Suburb of Dublin, Ireland

Monkstown, historically known as Carrickbrennan (Carraig Bhraonáin), is a suburb on the southside of Dublin, Ireland. 10 km south-east of Dublin city centre, it is in the Dún Laoghaire–Rathdown council area. It is on the coast, between Blackrock and Dún Laoghaire while also bordering Sallynoggin and Deansgrange inland.

The lands of the Carrickbrennan estate form the greater part of the civil parish of Monkstown.

== History ==
A church was built at Carrickbrennan (as Monkstown was then known) before the 8th century, and dedicated to Saint Mochonna, bishop of Inispatrick or Holmpatrick by Skerries.
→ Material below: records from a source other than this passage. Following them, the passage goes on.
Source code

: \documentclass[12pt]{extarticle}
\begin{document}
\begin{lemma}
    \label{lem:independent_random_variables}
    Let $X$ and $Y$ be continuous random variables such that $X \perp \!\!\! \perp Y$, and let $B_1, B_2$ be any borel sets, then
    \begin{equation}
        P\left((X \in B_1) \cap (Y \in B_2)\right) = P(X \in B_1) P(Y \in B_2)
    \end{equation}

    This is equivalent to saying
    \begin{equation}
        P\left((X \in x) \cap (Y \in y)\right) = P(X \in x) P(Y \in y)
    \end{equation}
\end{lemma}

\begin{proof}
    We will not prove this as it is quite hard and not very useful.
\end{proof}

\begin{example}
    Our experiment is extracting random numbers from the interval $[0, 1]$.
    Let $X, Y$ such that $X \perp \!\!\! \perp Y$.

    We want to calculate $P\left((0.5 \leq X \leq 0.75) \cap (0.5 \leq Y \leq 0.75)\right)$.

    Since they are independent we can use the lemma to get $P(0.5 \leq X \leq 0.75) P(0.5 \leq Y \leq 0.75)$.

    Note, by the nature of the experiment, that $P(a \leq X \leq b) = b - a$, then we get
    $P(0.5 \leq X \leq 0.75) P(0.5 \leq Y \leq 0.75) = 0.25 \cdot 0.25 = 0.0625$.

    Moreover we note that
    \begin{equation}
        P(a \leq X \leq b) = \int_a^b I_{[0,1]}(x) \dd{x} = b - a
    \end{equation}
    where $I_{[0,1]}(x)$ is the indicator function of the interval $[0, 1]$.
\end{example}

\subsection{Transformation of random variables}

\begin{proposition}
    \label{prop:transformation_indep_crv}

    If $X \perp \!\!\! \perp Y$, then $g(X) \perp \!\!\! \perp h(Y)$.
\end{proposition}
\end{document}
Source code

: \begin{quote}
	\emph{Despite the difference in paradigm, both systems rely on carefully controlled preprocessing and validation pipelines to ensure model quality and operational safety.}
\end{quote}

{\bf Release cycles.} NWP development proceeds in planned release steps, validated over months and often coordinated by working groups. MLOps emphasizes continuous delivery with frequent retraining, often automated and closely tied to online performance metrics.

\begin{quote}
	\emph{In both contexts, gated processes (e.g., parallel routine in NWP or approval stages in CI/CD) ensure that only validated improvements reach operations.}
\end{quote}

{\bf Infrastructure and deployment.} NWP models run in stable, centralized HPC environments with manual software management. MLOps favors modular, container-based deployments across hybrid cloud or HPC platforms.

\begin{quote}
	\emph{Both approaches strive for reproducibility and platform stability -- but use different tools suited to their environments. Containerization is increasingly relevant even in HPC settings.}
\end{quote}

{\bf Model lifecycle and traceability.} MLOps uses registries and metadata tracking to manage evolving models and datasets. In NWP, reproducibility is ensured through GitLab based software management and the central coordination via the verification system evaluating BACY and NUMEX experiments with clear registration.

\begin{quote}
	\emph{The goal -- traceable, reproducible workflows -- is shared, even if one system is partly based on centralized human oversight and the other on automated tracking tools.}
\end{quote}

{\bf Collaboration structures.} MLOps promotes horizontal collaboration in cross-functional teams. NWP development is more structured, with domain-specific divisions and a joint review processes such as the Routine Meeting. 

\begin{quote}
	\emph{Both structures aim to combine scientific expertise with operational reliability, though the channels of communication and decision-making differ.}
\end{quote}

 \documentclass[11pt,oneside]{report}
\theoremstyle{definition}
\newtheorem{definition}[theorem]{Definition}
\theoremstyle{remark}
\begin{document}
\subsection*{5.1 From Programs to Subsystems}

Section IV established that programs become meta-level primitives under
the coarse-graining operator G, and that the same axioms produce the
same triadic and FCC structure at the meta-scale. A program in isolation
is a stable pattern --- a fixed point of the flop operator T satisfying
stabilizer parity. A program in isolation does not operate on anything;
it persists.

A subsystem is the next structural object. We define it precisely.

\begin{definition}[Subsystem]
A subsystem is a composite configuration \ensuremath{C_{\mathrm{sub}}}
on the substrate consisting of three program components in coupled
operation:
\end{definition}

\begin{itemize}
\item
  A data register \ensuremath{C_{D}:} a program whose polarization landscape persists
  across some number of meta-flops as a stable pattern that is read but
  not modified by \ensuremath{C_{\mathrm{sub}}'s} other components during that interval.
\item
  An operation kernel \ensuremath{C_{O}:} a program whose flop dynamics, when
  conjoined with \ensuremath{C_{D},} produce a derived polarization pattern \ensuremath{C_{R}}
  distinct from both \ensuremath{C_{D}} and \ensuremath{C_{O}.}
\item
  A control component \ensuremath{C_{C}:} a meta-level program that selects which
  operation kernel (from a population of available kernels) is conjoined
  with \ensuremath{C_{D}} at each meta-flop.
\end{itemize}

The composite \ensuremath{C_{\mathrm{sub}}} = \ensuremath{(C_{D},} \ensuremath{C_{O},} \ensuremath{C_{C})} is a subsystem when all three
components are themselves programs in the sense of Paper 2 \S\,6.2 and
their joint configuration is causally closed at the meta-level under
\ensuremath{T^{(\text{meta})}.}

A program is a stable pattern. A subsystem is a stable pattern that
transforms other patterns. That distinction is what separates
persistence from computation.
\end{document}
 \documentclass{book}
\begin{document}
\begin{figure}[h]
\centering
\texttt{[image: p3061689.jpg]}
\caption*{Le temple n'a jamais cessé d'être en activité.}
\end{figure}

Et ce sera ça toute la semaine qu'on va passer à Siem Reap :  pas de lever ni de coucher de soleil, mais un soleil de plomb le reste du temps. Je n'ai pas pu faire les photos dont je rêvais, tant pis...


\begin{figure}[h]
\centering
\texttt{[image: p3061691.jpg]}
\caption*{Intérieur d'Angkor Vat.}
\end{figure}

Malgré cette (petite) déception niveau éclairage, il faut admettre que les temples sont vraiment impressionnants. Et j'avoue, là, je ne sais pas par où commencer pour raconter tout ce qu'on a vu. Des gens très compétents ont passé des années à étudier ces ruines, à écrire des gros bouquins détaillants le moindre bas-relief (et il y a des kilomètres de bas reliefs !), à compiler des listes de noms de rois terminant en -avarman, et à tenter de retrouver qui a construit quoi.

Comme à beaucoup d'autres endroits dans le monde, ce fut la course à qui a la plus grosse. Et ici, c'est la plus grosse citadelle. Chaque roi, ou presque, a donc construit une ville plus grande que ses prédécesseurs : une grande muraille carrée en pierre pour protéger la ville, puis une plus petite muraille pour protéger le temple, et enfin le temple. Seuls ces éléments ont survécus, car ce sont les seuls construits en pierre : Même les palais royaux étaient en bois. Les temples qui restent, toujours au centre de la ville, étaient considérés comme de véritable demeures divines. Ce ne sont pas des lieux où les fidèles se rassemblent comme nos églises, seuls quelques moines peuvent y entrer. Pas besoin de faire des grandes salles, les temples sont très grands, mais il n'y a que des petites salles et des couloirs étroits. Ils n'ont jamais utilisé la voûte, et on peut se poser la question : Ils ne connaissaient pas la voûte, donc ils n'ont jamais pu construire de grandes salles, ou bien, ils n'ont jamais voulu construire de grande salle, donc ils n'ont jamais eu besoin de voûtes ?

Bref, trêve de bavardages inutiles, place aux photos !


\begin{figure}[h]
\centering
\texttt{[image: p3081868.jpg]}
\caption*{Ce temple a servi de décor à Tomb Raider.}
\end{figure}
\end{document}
The grange of Carrickbrennan, otherwise Monkstown, was granted by the King to the Cistercian monks of Saint Mary's Abbey, Dublin, in 1200. The monks built their grange near to the church, and the village grew up around it. The lands of which it was a part extended as far south as Bulloch harbour on the outskirts of Dalkey, where the monks constructed a fishing harbour protected by a castle.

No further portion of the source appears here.